> **Exercise**: Word for word, restate every record, though not the pictures.

> **Dataset entries**:

┌──

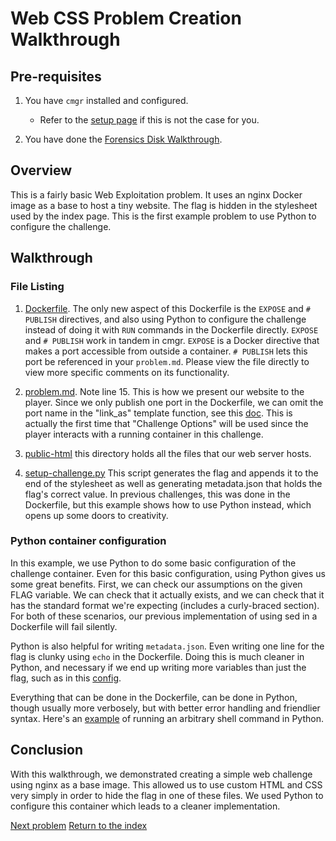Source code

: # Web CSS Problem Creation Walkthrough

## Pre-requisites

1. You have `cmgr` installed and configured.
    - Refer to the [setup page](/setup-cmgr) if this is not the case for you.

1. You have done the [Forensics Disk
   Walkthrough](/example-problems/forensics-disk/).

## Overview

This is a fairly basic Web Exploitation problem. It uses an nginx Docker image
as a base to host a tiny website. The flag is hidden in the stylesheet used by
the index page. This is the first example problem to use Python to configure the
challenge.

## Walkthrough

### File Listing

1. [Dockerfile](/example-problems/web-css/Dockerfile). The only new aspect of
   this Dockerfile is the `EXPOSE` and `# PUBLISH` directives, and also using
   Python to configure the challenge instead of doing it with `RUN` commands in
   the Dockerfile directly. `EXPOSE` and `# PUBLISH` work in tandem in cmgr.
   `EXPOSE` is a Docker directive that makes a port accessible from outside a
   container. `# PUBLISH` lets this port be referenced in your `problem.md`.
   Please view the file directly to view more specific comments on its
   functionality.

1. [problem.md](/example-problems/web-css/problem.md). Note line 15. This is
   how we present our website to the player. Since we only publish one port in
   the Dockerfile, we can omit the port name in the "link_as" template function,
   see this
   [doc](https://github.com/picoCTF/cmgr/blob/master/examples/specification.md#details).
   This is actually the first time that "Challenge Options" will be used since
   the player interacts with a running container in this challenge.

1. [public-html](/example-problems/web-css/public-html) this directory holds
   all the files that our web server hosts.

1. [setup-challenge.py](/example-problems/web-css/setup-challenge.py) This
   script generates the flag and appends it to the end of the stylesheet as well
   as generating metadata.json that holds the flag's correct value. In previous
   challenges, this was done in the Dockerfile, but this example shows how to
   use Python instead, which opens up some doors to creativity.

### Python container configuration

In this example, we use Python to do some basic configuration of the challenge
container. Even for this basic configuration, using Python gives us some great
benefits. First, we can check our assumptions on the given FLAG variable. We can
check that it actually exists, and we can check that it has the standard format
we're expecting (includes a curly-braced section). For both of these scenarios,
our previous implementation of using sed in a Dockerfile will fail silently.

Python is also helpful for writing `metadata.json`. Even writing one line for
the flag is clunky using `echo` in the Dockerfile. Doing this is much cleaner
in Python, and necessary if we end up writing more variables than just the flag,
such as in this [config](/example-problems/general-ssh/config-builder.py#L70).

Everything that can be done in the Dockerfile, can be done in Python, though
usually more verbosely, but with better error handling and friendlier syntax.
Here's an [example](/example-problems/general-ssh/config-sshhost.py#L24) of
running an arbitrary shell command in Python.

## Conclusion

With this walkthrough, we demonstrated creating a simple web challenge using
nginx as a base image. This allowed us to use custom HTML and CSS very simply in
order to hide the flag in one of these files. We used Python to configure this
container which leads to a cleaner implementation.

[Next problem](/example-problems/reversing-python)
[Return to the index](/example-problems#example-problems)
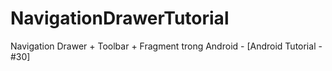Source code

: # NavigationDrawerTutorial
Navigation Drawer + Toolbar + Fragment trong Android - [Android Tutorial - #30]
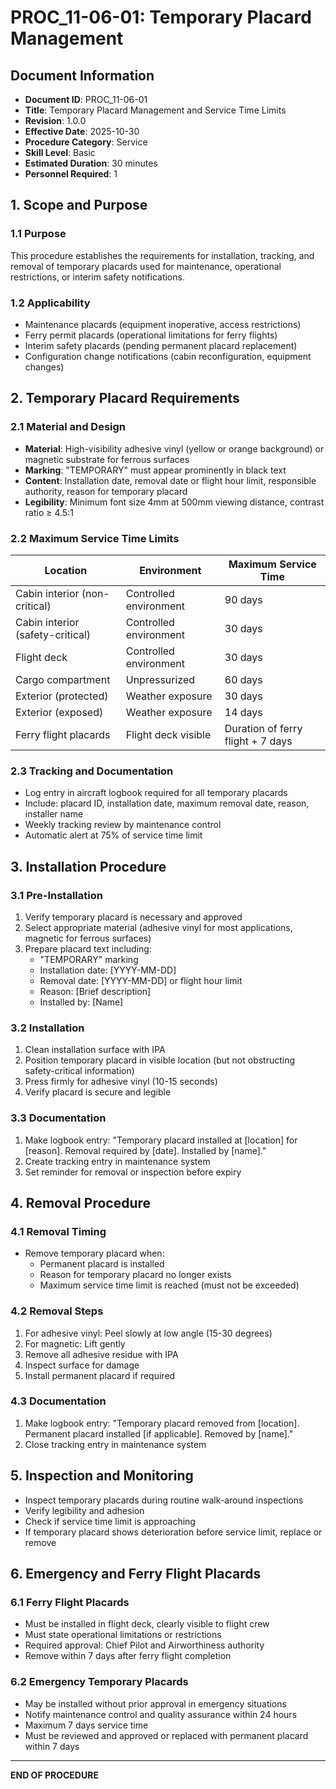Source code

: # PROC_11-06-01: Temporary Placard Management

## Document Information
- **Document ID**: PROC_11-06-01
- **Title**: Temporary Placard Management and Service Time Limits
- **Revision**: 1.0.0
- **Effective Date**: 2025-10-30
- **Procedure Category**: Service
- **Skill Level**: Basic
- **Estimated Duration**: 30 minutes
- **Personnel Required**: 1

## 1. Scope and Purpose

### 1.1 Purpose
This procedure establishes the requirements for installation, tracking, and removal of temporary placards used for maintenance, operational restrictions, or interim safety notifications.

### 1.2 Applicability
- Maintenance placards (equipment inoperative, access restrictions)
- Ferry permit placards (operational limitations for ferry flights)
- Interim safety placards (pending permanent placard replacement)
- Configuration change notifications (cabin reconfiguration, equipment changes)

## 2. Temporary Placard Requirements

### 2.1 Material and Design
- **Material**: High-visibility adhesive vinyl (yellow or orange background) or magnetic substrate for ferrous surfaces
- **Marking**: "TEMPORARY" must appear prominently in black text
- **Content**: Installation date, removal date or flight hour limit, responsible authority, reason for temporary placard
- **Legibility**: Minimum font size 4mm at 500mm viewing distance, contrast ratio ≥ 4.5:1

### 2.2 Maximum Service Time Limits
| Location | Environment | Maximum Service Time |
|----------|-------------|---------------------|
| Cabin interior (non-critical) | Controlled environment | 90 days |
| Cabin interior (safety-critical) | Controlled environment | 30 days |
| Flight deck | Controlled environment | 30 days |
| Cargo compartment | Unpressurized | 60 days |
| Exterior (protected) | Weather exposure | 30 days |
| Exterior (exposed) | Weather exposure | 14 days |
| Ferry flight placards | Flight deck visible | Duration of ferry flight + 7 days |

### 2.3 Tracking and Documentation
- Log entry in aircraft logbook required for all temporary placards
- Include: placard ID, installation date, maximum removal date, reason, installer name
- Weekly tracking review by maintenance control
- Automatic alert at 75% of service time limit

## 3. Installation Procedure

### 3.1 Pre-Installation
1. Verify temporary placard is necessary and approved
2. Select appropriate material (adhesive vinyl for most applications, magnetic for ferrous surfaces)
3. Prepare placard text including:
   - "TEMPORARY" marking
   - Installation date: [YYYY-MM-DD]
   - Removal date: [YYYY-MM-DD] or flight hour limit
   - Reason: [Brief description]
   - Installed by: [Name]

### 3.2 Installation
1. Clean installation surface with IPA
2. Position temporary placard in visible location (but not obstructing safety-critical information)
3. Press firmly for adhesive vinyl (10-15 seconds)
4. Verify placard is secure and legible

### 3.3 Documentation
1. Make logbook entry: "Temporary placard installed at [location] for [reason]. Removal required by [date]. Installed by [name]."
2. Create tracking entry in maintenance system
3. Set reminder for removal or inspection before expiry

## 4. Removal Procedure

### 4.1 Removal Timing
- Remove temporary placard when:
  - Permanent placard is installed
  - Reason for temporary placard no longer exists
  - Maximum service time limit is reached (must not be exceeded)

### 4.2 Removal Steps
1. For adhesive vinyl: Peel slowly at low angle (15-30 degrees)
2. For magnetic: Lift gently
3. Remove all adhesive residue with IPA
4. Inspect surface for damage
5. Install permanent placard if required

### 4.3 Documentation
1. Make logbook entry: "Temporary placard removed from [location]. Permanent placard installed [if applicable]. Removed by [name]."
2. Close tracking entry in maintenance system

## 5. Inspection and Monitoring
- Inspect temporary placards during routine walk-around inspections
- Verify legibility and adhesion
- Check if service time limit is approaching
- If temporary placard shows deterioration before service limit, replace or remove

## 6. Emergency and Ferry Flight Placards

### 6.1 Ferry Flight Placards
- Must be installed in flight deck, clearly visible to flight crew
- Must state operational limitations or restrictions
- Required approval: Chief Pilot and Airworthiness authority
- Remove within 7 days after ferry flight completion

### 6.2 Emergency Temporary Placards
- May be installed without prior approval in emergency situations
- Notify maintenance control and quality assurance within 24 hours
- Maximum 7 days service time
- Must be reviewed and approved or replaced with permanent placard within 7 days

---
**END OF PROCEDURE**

└──

> **Result of this task**:
Source code

: # Web CSS Problem Creation Walkthrough

## Pre-requisites

1. You have `cmgr` installed and configured.
    - Refer to the [setup page](/setup-cmgr) if this is not the case for you.

1. You have done the [Forensics Disk
   Walkthrough](/example-problems/forensics-disk/).

## Overview

This is a fairly basic Web Exploitation problem. It uses an nginx Docker image
as a base to host a tiny website. The flag is hidden in the stylesheet used by
the index page. This is the first example problem to use Python to configure the
challenge.

## Walkthrough

### File Listing

1. [Dockerfile](/example-problems/web-css/Dockerfile). The only new aspect of
   this Dockerfile is the `EXPOSE` and `# PUBLISH` directives, and also using
   Python to configure the challenge instead of doing it with `RUN` commands in
   the Dockerfile directly. `EXPOSE` and `# PUBLISH` work in tandem in cmgr.
   `EXPOSE` is a Docker directive that makes a port accessible from outside a
   container. `# PUBLISH` lets this port be referenced in your `problem.md`.
   Please view the file directly to view more specific comments on its
   functionality.

1. [problem.md](/example-problems/web-css/problem.md). Note line 15. This is
   how we present our website to the player. Since we only publish one port in
   the Dockerfile, we can omit the port name in the "link_as" template function,
   see this
   [doc](https://github.com/picoCTF/cmgr/blob/master/examples/specification.md#details).
   This is actually the first time that "Challenge Options" will be used since
   the player interacts with a running container in this challenge.

1. [public-html](/example-problems/web-css/public-html) this directory holds
   all the files that our web server hosts.

1. [setup-challenge.py](/example-problems/web-css/setup-challenge.py) This
   script generates the flag and appends it to the end of the stylesheet as well
   as generating metadata.json that holds the flag's correct value. In previous
   challenges, this was done in the Dockerfile, but this example shows how to
   use Python instead, which opens up some doors to creativity.

### Python container configuration

In this example, we use Python to do some basic configuration of the challenge
container. Even for this basic configuration, using Python gives us some great
benefits. First, we can check our assumptions on the given FLAG variable. We can
check that it actually exists, and we can check that it has the standard format
we're expecting (includes a curly-braced section). For both of these scenarios,
our previous implementation of using sed in a Dockerfile will fail silently.

Python is also helpful for writing `metadata.json`. Even writing one line for
the flag is clunky using `echo` in the Dockerfile. Doing this is much cleaner
in Python, and necessary if we end up writing more variables than just the flag,
such as in this [config](/example-problems/general-ssh/config-builder.py#L70).

Everything that can be done in the Dockerfile, can be done in Python, though
usually more verbosely, but with better error handling and friendlier syntax.
Here's an [example](/example-problems/general-ssh/config-sshhost.py#L24) of
running an arbitrary shell command in Python.

## Conclusion

With this walkthrough, we demonstrated creating a simple web challenge using
nginx as a base image. This allowed us to use custom HTML and CSS very simply in
order to hide the flag in one of these files. We used Python to configure this
container which leads to a cleaner implementation.

[Next problem](/example-problems/reversing-python)
[Return to the index](/example-problems#example-problems)
Source code

: # NavigationDrawerTutorial
Navigation Drawer + Toolbar + Fragment trong Android - [Android Tutorial - #30]
Source code

: # PROC_11-06-01: Temporary Placard Management

## Document Information
- **Document ID**: PROC_11-06-01
- **Title**: Temporary Placard Management and Service Time Limits
- **Revision**: 1.0.0
- **Effective Date**: 2025-10-30
- **Procedure Category**: Service
- **Skill Level**: Basic
- **Estimated Duration**: 30 minutes
- **Personnel Required**: 1

## 1. Scope and Purpose

### 1.1 Purpose
This procedure establishes the requirements for installation, tracking, and removal of temporary placards used for maintenance, operational restrictions, or interim safety notifications.

### 1.2 Applicability
- Maintenance placards (equipment inoperative, access restrictions)
- Ferry permit placards (operational limitations for ferry flights)
- Interim safety placards (pending permanent placard replacement)
- Configuration change notifications (cabin reconfiguration, equipment changes)

## 2. Temporary Placard Requirements

### 2.1 Material and Design
- **Material**: High-visibility adhesive vinyl (yellow or orange background) or magnetic substrate for ferrous surfaces
- **Marking**: "TEMPORARY" must appear prominently in black text
- **Content**: Installation date, removal date or flight hour limit, responsible authority, reason for temporary placard
- **Legibility**: Minimum font size 4mm at 500mm viewing distance, contrast ratio ≥ 4.5:1

### 2.2 Maximum Service Time Limits
| Location | Environment | Maximum Service Time |
|----------|-------------|---------------------|
| Cabin interior (non-critical) | Controlled environment | 90 days |
| Cabin interior (safety-critical) | Controlled environment | 30 days |
| Flight deck | Controlled environment | 30 days |
| Cargo compartment | Unpressurized | 60 days |
| Exterior (protected) | Weather exposure | 30 days |
| Exterior (exposed) | Weather exposure | 14 days |
| Ferry flight placards | Flight deck visible | Duration of ferry flight + 7 days |

### 2.3 Tracking and Documentation
- Log entry in aircraft logbook required for all temporary placards
- Include: placard ID, installation date, maximum removal date, reason, installer name
- Weekly tracking review by maintenance control
- Automatic alert at 75% of service time limit

## 3. Installation Procedure

### 3.1 Pre-Installation
1. Verify temporary placard is necessary and approved
2. Select appropriate material (adhesive vinyl for most applications, magnetic for ferrous surfaces)
3. Prepare placard text including:
   - "TEMPORARY" marking
   - Installation date: [YYYY-MM-DD]
   - Removal date: [YYYY-MM-DD] or flight hour limit
   - Reason: [Brief description]
   - Installed by: [Name]

### 3.2 Installation
1. Clean installation surface with IPA
2. Position temporary placard in visible location (but not obstructing safety-critical information)
3. Press firmly for adhesive vinyl (10-15 seconds)
4. Verify placard is secure and legible

### 3.3 Documentation
1. Make logbook entry: "Temporary placard installed at [location] for [reason]. Removal required by [date]. Installed by [name]."
2. Create tracking entry in maintenance system
3. Set reminder for removal or inspection before expiry

## 4. Removal Procedure

### 4.1 Removal Timing
- Remove temporary placard when:
  - Permanent placard is installed
  - Reason for temporary placard no longer exists
  - Maximum service time limit is reached (must not be exceeded)

### 4.2 Removal Steps
1. For adhesive vinyl: Peel slowly at low angle (15-30 degrees)
2. For magnetic: Lift gently
3. Remove all adhesive residue with IPA
4. Inspect surface for damage
5. Install permanent placard if required

### 4.3 Documentation
1. Make logbook entry: "Temporary placard removed from [location]. Permanent placard installed [if applicable]. Removed by [name]."
2. Close tracking entry in maintenance system

## 5. Inspection and Monitoring
- Inspect temporary placards during routine walk-around inspections
- Verify legibility and adhesion
- Check if service time limit is approaching
- If temporary placard shows deterioration before service limit, replace or remove

## 6. Emergency and Ferry Flight Placards

### 6.1 Ferry Flight Placards
- Must be installed in flight deck, clearly visible to flight crew
- Must state operational limitations or restrictions
- Required approval: Chief Pilot and Airworthiness authority
- Remove within 7 days after ferry flight completion

### 6.2 Emergency Temporary Placards
- May be installed without prior approval in emergency situations
- Notify maintenance control and quality assurance within 24 hours
- Maximum 7 days service time
- Must be reviewed and approved or replaced with permanent placard within 7 days

---
**END OF PROCEDURE**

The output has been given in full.